For those who caught the news or read the papers, you must have been as amused as I was watching Dr Alfred Mutua, the Government Spokesman, try valiantly to explain how unfair it is for these nine individuals to expect to be paid 'millions' of shillings.
He basically questioned what kind of people the nine commissioners were, that they would expect to earn such amounts of money, in a country going through as trying times as Kenya is living in today (incidentally, how much does the Government Spokesman earn, all inclusive?).
Why I found this amusing is that the country he is describing as going through 'harsh economic times' actually has nearly 100 ministers and assistant Ministers who each earn: salaries, allowances, per diems, etc included, a lot more money than these nine individuals. Lets not go into how much we pay the other 120+ politicians ... all we know is that the official income is nearly as much as these nine folks are asking for.
Lets also look at how these 9 folks were employed: they went through a vetting process by Parliament, and were contracted on terms and conditions that were negotiated and accepted seven months ago.
At the point of their taking up the jobs they were offered these 'millions' that Dr Mutua mentions, and everyone, except the head of Cabinet that is, was okay with these terms.
Incidentally the CIC terms were negotiated and agreed upon despite the existence of the other commissions that Dr Mutua now wishes to use as the reason why they the nine CIC commissioners should take less money that what they agreed on.
On the basis of that agreement with government, each of these extremely qualified people left their full-time jobs, took a pay-cut (yes Dr Mutua, each of them was making more than the 'millions' you are talking about), and came to help Kenya implement the constitution. However, Dr Mutua would like us to accept that government did not know then what they know now ... or has the government just decided to renege on that agreement!
What is the most interesting aspect of this is that Dr Mutua does not accept that this Commission is THE Commission Kenyans are looking for to implement THEIR Constitution. He refuses to acknowledge that this Commission is like no other, at least for the next five years. He also does not want us to compare the work this Commissioners have done, continue to do, and expect to keep doing: with what the nearly 100-Pax Cabinet is doing.

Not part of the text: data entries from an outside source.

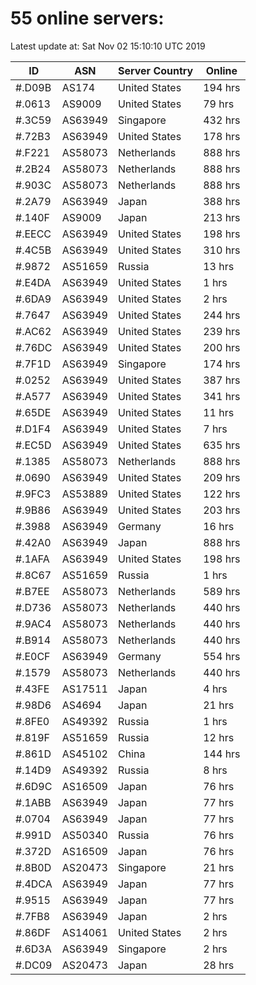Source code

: # 55 online servers:

Latest update at: Sat Nov 02 15:10:10 UTC 2019

| ID | ASN | Server Country | Online |
| -- | --- | -------------- | ------ |
| #.D09B | AS174 | United States | 194 hrs |
| #.0613 | AS9009 | United States | 79 hrs |
| #.3C59 | AS63949 | Singapore | 432 hrs |
| #.72B3 | AS63949 | United States | 178 hrs |
| #.F221 | AS58073 | Netherlands | 888 hrs |
| #.2B24 | AS58073 | Netherlands | 888 hrs |
| #.903C | AS58073 | Netherlands | 888 hrs |
| #.2A79 | AS63949 | Japan | 388 hrs |
| #.140F | AS9009 | Japan | 213 hrs |
| #.EECC | AS63949 | United States | 198 hrs |
| #.4C5B | AS63949 | United States | 310 hrs |
| #.9872 | AS51659 | Russia | 13 hrs |
| #.E4DA | AS63949 | United States | 1 hrs |
| #.6DA9 | AS63949 | United States | 2 hrs |
| #.7647 | AS63949 | United States | 244 hrs |
| #.AC62 | AS63949 | United States | 239 hrs |
| #.76DC | AS63949 | United States | 200 hrs |
| #.7F1D | AS63949 | Singapore | 174 hrs |
| #.0252 | AS63949 | United States | 387 hrs |
| #.A577 | AS63949 | United States | 341 hrs |
| #.65DE | AS63949 | United States | 11 hrs |
| #.D1F4 | AS63949 | United States | 7 hrs |
| #.EC5D | AS63949 | United States | 635 hrs |
| #.1385 | AS58073 | Netherlands | 888 hrs |
| #.0690 | AS63949 | United States | 209 hrs |
| #.9FC3 | AS53889 | United States | 122 hrs |
| #.9B86 | AS63949 | United States | 203 hrs |
| #.3988 | AS63949 | Germany | 16 hrs |
| #.42A0 | AS63949 | Japan | 888 hrs |
| #.1AFA | AS63949 | United States | 198 hrs |
| #.8C67 | AS51659 | Russia | 1 hrs |
| #.B7EE | AS58073 | Netherlands | 589 hrs |
| #.D736 | AS58073 | Netherlands | 440 hrs |
| #.9AC4 | AS58073 | Netherlands | 440 hrs |
| #.B914 | AS58073 | Netherlands | 440 hrs |
| #.E0CF | AS63949 | Germany | 554 hrs |
| #.1579 | AS58073 | Netherlands | 440 hrs |
| #.43FE | AS17511 | Japan | 4 hrs |
| #.98D6 | AS4694 | Japan | 21 hrs |
| #.8FE0 | AS49392 | Russia | 1 hrs |
| #.819F | AS51659 | Russia | 12 hrs |
| #.861D | AS45102 | China | 144 hrs |
| #.14D9 | AS49392 | Russia | 8 hrs |
| #.6D9C | AS16509 | Japan | 76 hrs |
| #.1ABB | AS63949 | Japan | 77 hrs |
| #.0704 | AS63949 | Japan | 77 hrs |
| #.991D | AS50340 | Russia | 76 hrs |
| #.372D | AS16509 | Japan | 76 hrs |
| #.8B0D | AS20473 | Singapore | 21 hrs |
| #.4DCA | AS63949 | Japan | 77 hrs |
| #.9515 | AS63949 | Japan | 77 hrs |
| #.7FB8 | AS63949 | Japan | 2 hrs |
| #.86DF | AS14061 | United States | 2 hrs |
| #.6D3A | AS63949 | Singapore | 2 hrs |
| #.DC09 | AS20473 | Japan | 28 hrs |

My proposal to Dr Mutua ... Why don't we get rid of nine assistant Ministers: or four Ministers and five assistant ministers and use those resources to pay these nine Commissioners? In fact, we could even suggest, as Kenyan Citizens, which Ministers and/or Assistant Ministers we could ask to give up their seats for this VERY important Commission. (I think Kenyans agree we need the CIC a lot more, than we need some of the Cabinet units.)
Worst case scenario ... do we have to wait for Civil Society to demonstrate about this as well? (Incidentally if Civil Society decides to go to the street on this one ... we will ALL come to the street. KPTJ, Bunge, etc ... Mpo?)